◆ The problem:
Look through the data below for the line with "new Amazon account.", and transcribe it exactly together with each line after it up to and including the line with "c) Are there". Give nothing else.

---+---

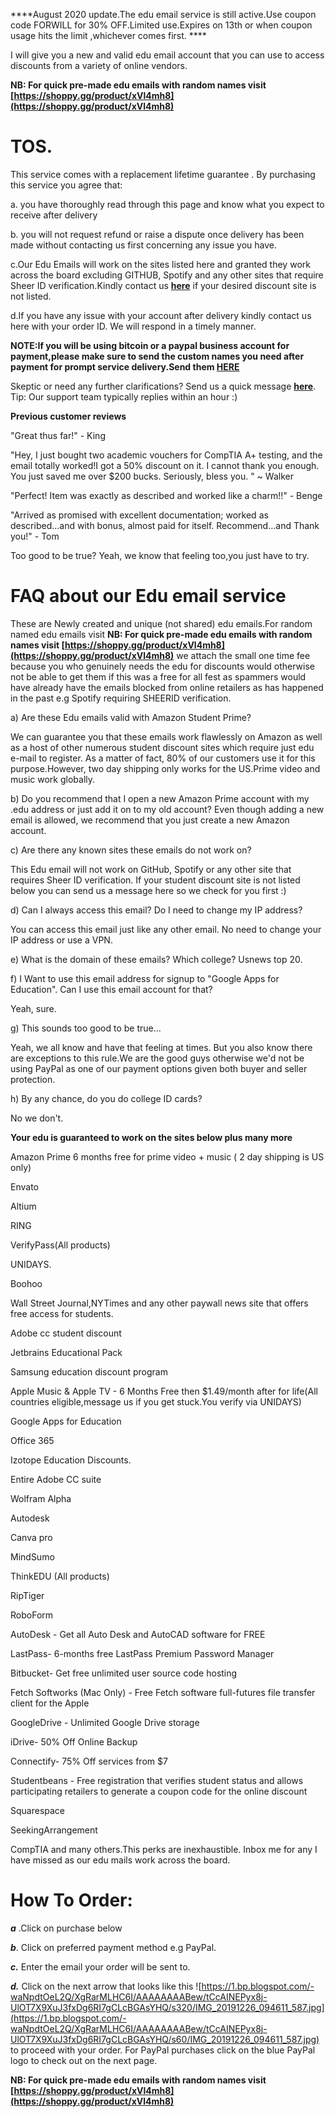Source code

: ****August 2020 update.The edu email service is still active.Use coupon code FORWILL for 30% OFF.Limited use.Expires on 13th or when coupon usage hits the limit ,whichever comes first. ****


I will give you a new and valid edu email account that you can use to access discounts from a variety of online vendors.

****NB: For quick pre-made edu emails with random names visit [https://shoppy.gg/product/xVl4mh8](https://shoppy.gg/product/xVl4mh8)****




# TOS.


This service comes with a replacement lifetime guarantee . By purchasing this service you agree that:


a. you have thoroughly read through this page and know what you expect to receive after delivery


b. you will not request refund or raise a dispute once delivery has been made without contacting us first concerning any issue you have.


c.Our Edu Emails will work on the sites listed here and granted they work across the board excluding GITHUB, Spotify and any other sites that require Sheer ID verification.Kindly contact us ****[here](https://shoppy.gg/@Edudiscountmail/query)**** if your desired discount site is not listed.


d.If you have any issue with your account after delivery kindly contact us here with your order ID. We will respond in a timely manner.


****NOTE:If you will be using bitcoin or a paypal business account for payment,please make sure to send the custom names  you need after payment for prompt service delivery.Send them [HERE](https://shoppy.gg/@Edudiscountmail/query)****


Skeptic or need any further clarifications? Send us a quick message [**here**](https://shoppy.gg/@Edudiscountmail/query). Tip: Our support team typically replies within an hour :)


****Previous customer reviews****


"Great thus far!" - King


"Hey, I just bought two academic vouchers for CompTIA A+ testing, and the email totally worked!I got a 50% discount on it. I cannot thank you enough. You just saved me over $200 bucks. Seriously, bless you. " ~ Walker


"Perfect! Item was exactly as described and worked like a charm!!" - Benge


"Arrived as promised with excellent documentation; worked as described...and with bonus, almost paid for itself. Recommend...and Thank you!" - Tom


Too good to be true? Yeah, we know that feeling too,you just have to try.



# FAQ about our Edu email service
These are Newly created and unique (not shared) edu emails.For random named edu emails visit ****NB: For  quick pre-made edu emails with random names visit [https://shoppy.gg/product/xVl4mh8](https://shoppy.gg/product/xVl4mh8)****
we attach the small one time fee because you who genuinely needs the edu for discounts would otherwise not be able to get them if this was a free for all fest as spammers would have already have the emails blocked from online retailers as has happened in the past e.g Spotify requiring SHEERID verification.


a) Are these Edu emails valid with Amazon Student Prime?

We can guarantee you that these emails work flawlessly on Amazon as well as a host of other numerous student discount sites which require just edu e-mail to register. As a matter of fact, 80% of our customers use it for this purpose.However, two day shipping only works for the US.Prime video and music work globally.


b)  Do you recommend that I open a new Amazon Prime account with my .edu address or just add it on to my old account? Even though adding a new email is allowed, we recommend that you just create a new Amazon account.


c) Are there any known sites these emails do not work on?

This Edu email will not work on GitHub, Spotify or any other site that requires Sheer ID verification. If your student discount site is not listed below you can send us a message here so we check for you first :)

d) Can I always access this email? Do I need to change my IP address?

You can access this email just like any other email. No need to change your IP address or use a VPN.


e)  What is the domain of these emails? Which college?
Usnews top 20.

f)  I Want to use this email address for signup to "Google Apps for Education". Can I use this email account for that?

Yeah, sure.

g)  This sounds too good to be true...

Yeah, we all know and have that feeling at times. But you also know there are exceptions to this rule.We are the good guys otherwise we'd not be using PayPal as one of our payment options given both buyer and seller protection.


h)  By any chance, do you do college ID cards?

No we don't. 



****Your edu is guaranteed to work on the sites below plus many more****

Amazon Prime 6 months free for prime video + music ( 2 day shipping is US only) 

Envato

Altium

RING

VerifyPass(All products) 

UNIDAYS. 

Boohoo

Wall Street Journal,NYTimes and any other paywall news site that offers free access for students.

Adobe cc student discount

Jetbrains Educational Pack

Samsung education discount program

Apple Music & Apple TV - 6 Months Free then $1.49/month after for life(All countries eligible,message us if you get stuck.You verify via UNIDAYS) 

Google Apps for Education

Office 365

Izotope Education Discounts.

Entire Adobe CC suite

Wolfram Alpha

Autodesk

Canva pro

MindSumo

ThinkEDU (All products)

RipTiger

RoboForm

AutoDesk - Get all Auto Desk and AutoCAD software for FREE

LastPass- 6-months free LastPass Premium Password Manager

Bitbucket- Get free unlimited user source code hosting

Fetch Softworks (Mac Only) - Free Fetch software full-futures file transfer client for the Apple

GoogleDrive - Unlimited Google Drive storage

iDrive- 50% Off Online Backup

Connectify- 75% Off services from $7

Studentbeans - Free registration that verifies student status and allows participating retailers to generate a coupon code for the online discount

Squarespace

SeekingArrangement


CompTIA and many others.This perks are inexhaustible. Inbox me for any I have missed as our edu mails work across the board.


# How To Order:


***a*** .Click on purchase below

***b***. Click on preferred payment method e.g PayPal. 

***c.*** Enter the email your order will be sent to. 

***d.***   Click on the next arrow that looks like this ![https://1.bp.blogspot.com/-waNpdtOeL2Q/XgRarMLHC6I/AAAAAAAABew/tCcAINEPyx8j-UlOT7X9XuJ3fxDg6RI7gCLcBGAsYHQ/s320/IMG_20191226_094611_587.jpg](https://1.bp.blogspot.com/-waNpdtOeL2Q/XgRarMLHC6I/AAAAAAAABew/tCcAINEPyx8j-UlOT7X9XuJ3fxDg6RI7gCLcBGAsYHQ/s60/IMG_20191226_094611_587.jpg) to proceed with your order. For PayPal purchases click on the blue PayPal logo to check out on the next page.

****NB: For quick pre-made edu emails with random names visit [https://shoppy.gg/product/xVl4mh8](https://shoppy.gg/product/xVl4mh8)****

---+---

◆ Solution to the problem:
b)  Do you recommend that I open a new Amazon Prime account with my .edu address or just add it on to my old account? Even though adding a new email is allowed, we recommend that you just create a new Amazon account.


c) Are there any known sites these emails do not work on?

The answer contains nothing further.